BONTANGPOST.ID, Bontang – Sidang terdakwa dugaan mafia tanah pengadaan lahan Bandara Perintis, Bontang Lestari, Sayid Husen Assegaf, kembali digelar, Rabu (18/12/2024). Kepala Kejaksaan Negeri Bontang Otong Hendra Rahayu mengatakan agendanya ialah pemeriksaan ahli dari jaksa penuntut umum (JPU).
“Kami menghadirkan ahli hukum pidana dari Fakultas Hukum Universitas Brawijaya Malang Prija Djatmika melalui aplikasi zoom,” kata Hendra kepada Kaltim Post, Kamis (19/12/2024).
Menurut ahli, tidak adanya kesepakatan secara langsung antara pemilik lahan dengan penerima kuasa (terdakwa) merupakan sebuah kesalahan atau fraud. Kemudian telah terjadi kesepakatan dengan pemiik lahan senilai Rp35.000 per meter persegi, namun terdakwa melaporkan kepada Pemkot dengan harga Rp85.000 per meter persegi.

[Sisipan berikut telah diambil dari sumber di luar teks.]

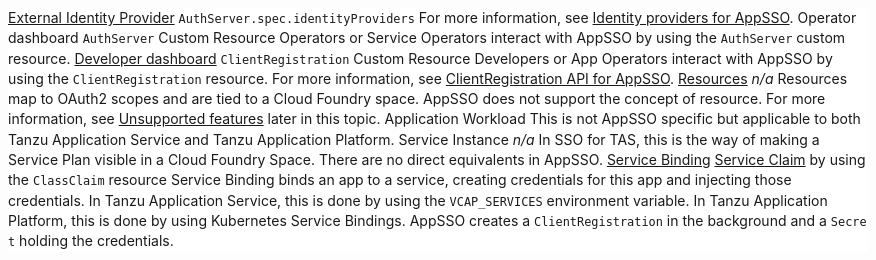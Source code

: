 <tr>
  <td><a href="https://docs.vmware.com/en/Single-Sign-On-for-VMware-Tanzu-Application-Service/1.14/sso/GUID-configure-external-id.html">External Identity Provider</a></td>
  <td><code>AuthServer.spec.identityProviders</code></td>
  <td>For more information, see <a href="../app-sso/how-to-guides/service-operators/identity-providers.hbs.md">Identity providers for AppSSO</a>.</td>
</tr>

<tr>
  <td>Operator dashboard</td>
  <td><code>AuthServer</code> Custom Resource</td>
  <td>Operators or Service Operators interact with AppSSO by using the <code>AuthServer</code> custom resource.</td>
</tr>

<tr>
  <td><a href="https://docs.vmware.com/en/Single-Sign-On-for-VMware-Tanzu-Application-Service/1.14/sso/GUID-config-apps.html">Developer dashboard</a></td>
  <td><code>ClientRegistration</code> Custom Resource</td>
  <td>Developers or App Operators interact with AppSSO by using the <code>ClientRegistration</code> resource.
  For more information, see <a href="../app-sso/reference/api/clientregistration.hbs.md">ClientRegistration API for AppSSO</a>.</td>
</tr>

<tr>
  <td><a href="https://docs.vmware.com/en/Single-Sign-On-for-VMware-Tanzu-Application-Service/1.14/sso/GUID-manage-resources.html">Resources</a></td>
  <td><em>n/a</em></td>
  <td>Resources map to OAuth2 scopes and are tied to a Cloud Foundry space. AppSSO does not support
  the concept of resource. For more information, see <a href="#unsupported">Unsupported features</a>
  later in this topic.</td>
</tr>

<tr>
  <td>Application</td>
  <td>Workload</td>
  <td>This is not AppSSO specific but applicable to both Tanzu Application Service and Tanzu Application Platform.</td>
</tr>

<tr>
  <td>Service Instance</td>
  <td><em>n/a</em></td>
  <td>In SSO for TAS, this is the way of making a Service Plan visible in a Cloud Foundry Space.
  There are no direct equivalents in AppSSO.</td>
</tr>

<tr>
  <td><a href="https://docs.vmware.com/en/Single-Sign-On-for-VMware-Tanzu-Application-Service/1.14/sso/GUID-config-apps.html">Service Binding</a></td>
  <td><a href="../app-sso/how-to-guides/app-operators/claim-credentials.hbs.md">Service Claim</a> by using the <code>ClassClaim</code> resource</td>
  <td>Service Binding binds an app to a service, creating credentials for this app and injecting those credentials.
  In Tanzu Application Service, this is done by using the <code>VCAP_SERVICES</code> environment variable.
  In Tanzu Application Platform, this is done by using Kubernetes Service Bindings. AppSSO creates a
  <code>ClientRegistration</code> in the background and a <code>Secret</code> holding the credentials.</td>
</tr>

“Selisih tersebut merupakan kerugian negara,” ucapnya. JPU juga menghadirkan ahli dari Badan Pengawasan Keuangan dan Pembangunan (BPKP) Dayby Febriana Putri di ruang sidang Pengadilan Tipikor Samarinda. Menurut ahli atas perhitungan yang dilakukan terdakwa menyebabkan kerugian negara sekira Rp2 miliar.

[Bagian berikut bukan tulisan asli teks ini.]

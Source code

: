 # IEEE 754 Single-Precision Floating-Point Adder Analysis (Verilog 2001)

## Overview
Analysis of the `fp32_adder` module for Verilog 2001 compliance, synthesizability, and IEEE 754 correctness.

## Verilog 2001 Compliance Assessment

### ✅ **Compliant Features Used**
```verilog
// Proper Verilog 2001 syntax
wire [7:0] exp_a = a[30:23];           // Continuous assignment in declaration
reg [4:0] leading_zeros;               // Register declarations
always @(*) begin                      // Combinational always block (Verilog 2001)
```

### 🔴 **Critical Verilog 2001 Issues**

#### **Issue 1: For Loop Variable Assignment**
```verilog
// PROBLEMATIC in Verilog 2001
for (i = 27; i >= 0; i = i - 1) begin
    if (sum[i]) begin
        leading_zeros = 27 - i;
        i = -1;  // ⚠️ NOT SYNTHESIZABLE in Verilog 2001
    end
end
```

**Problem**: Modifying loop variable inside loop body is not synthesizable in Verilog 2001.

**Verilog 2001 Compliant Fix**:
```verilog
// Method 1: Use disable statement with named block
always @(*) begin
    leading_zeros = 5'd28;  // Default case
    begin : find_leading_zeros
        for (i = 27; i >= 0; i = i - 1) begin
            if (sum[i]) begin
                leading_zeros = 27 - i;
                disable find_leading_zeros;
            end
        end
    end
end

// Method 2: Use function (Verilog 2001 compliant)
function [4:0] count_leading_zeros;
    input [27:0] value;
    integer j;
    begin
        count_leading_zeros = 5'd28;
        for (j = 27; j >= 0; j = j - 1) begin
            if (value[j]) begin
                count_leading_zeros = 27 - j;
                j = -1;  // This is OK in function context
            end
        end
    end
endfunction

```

Sebelumnya majelis hakim Pengadilan Tipikor Samarinda telah memeriksa saksi yakni Rendy Irawan dan Marmin. Keduanya merupakan terpidana dengan kasus serupa. Selain itu, hakim juga telah mendengarkan keterangan dari saksi yang merupakan pemilik lahan.
Saksi Sakka menyatakan sebelum dilakukan pembebasan tanah telah diadakan rapat. Berkenaan harga tanah yang akan dibebaskan. “Ada enam yang hadir saat rapat tersebut. Meliputi Saing, Saddiah, Bahar, Guru Kaseng, Marmin, dan Husain,” tutur dia.

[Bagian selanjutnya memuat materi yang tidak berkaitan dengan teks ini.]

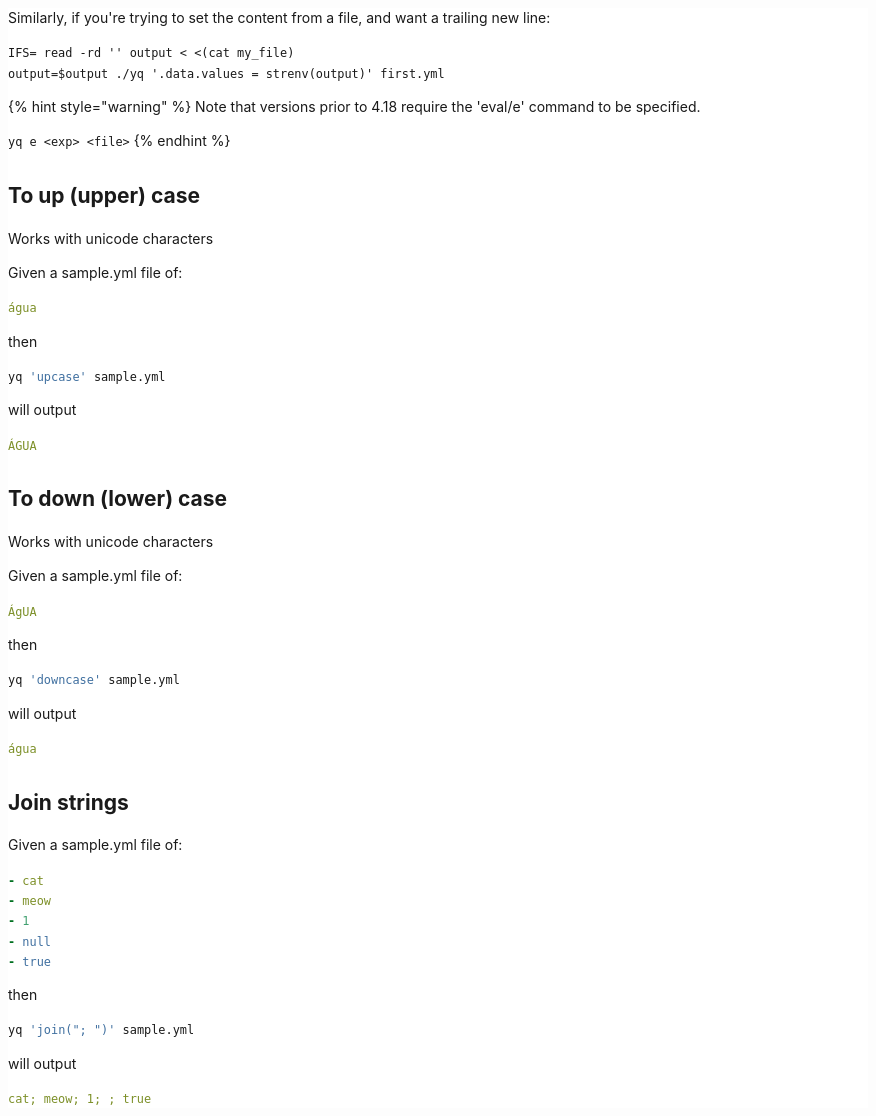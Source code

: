 Similarly, if you're trying to set the content from a file, and want a trailing new line:

```
IFS= read -rd '' output < <(cat my_file)
output=$output ./yq '.data.values = strenv(output)' first.yml
```

{% hint style="warning" %}
Note that versions prior to 4.18 require the 'eval/e' command to be specified.&#x20;

`yq e <exp> <file>`
{% endhint %}

## To up (upper) case
Works with unicode characters

Given a sample.yml file of:
```yaml
água
```
then
```bash
yq 'upcase' sample.yml
```
will output
```yaml
ÁGUA
```

## To down (lower) case
Works with unicode characters

Given a sample.yml file of:
```yaml
ÁgUA
```
then
```bash
yq 'downcase' sample.yml
```
will output
```yaml
água
```

## Join strings
Given a sample.yml file of:
```yaml
- cat
- meow
- 1
- null
- true
```
then
```bash
yq 'join("; ")' sample.yml
```
will output
```yaml
cat; meow; 1; ; true
```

Kala itu, Husain mengatakan jumlah ganti rugi yakni Rp20.000 per meter persegi. Sementara Saing justru meminta besaran ganti rugi meningkat yaitu Rp50.000 per meter persegi.
Selanjutnya ada proses negoisasi yang dilakukan. Bahkan Husain mengubah jumlah ganti rugi menjadi Rp35.000 per meter persegi. “Besaran itu disetujui peserta rapat lainnya,” ucapnya.
Saksi Sakka juga menerangkan bahwa ia memiliki tanah di RT 11. Berbatasan dengan Jalan Tambang, Saing, Bahar, dan Gani. Tanah tersebut tidak dijual tetapi diberikan kuasa kepada terpidana Marmin. Karena mengetahui akan dilakukan ganti rugi oleh Pemkot Bontang. Sebagai akses jalan menuju rencana pembangunan bandara dan pembebasan lahan untuk sirkuit.
“Pembayaran tanah tersebut dilakukan melalui terpidana Marmin. Tepatnya 2 Januari 2013 sebesar Rp325.500.000. Sesuai dengan bukti transaksi melalui Bankaltimtara,” tutur dia.
Pada saat menjual tanah tersebut tidak ada paksaan. Hanya Husain menetapkan harga ganti rugi tersebut ternyata tidak sesuai dengan besaran yang telah ditetapkan pemkot, yakni Rp85.000 per meter persegi.
“Akhirnya ia merasa dibohongi dengan adanya kejadian tersebut karena hanya mendapat ganti rugi sebesar Rp35.000 per meter persegi,” pungkasnya. (*)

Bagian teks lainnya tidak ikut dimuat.